* **Prompt**
Check each line of the data for "inserisce", then give the number of lines that have it, without any other words.

------ Records for the exercise ------

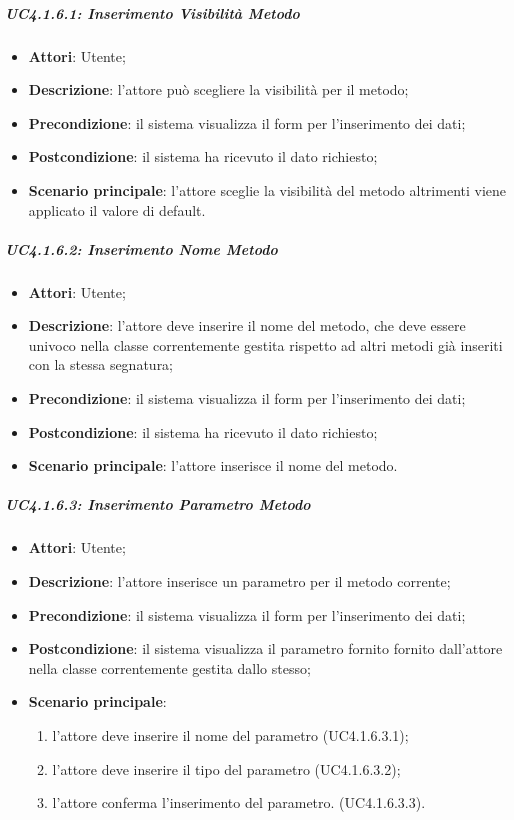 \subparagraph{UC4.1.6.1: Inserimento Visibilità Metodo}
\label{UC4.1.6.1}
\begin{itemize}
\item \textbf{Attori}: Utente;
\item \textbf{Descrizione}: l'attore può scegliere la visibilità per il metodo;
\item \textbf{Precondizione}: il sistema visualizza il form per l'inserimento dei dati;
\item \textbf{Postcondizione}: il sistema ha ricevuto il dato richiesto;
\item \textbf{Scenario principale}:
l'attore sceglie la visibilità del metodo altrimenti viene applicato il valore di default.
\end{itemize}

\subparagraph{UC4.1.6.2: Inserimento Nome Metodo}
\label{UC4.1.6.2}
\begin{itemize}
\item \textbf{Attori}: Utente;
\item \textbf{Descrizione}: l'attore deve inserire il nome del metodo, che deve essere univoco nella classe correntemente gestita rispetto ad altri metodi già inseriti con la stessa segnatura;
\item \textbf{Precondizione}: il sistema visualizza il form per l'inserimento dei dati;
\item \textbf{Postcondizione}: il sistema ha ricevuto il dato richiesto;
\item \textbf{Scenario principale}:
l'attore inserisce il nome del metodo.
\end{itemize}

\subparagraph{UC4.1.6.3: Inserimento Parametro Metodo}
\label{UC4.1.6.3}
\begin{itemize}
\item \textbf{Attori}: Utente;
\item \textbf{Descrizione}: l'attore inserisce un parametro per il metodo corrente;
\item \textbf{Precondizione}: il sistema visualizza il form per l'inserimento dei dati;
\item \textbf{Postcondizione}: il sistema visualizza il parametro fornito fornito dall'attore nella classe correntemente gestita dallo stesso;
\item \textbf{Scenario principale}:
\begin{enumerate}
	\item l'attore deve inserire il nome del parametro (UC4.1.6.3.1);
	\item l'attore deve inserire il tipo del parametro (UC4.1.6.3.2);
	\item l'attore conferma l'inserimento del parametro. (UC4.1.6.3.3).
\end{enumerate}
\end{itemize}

------

* **Exercise output**
2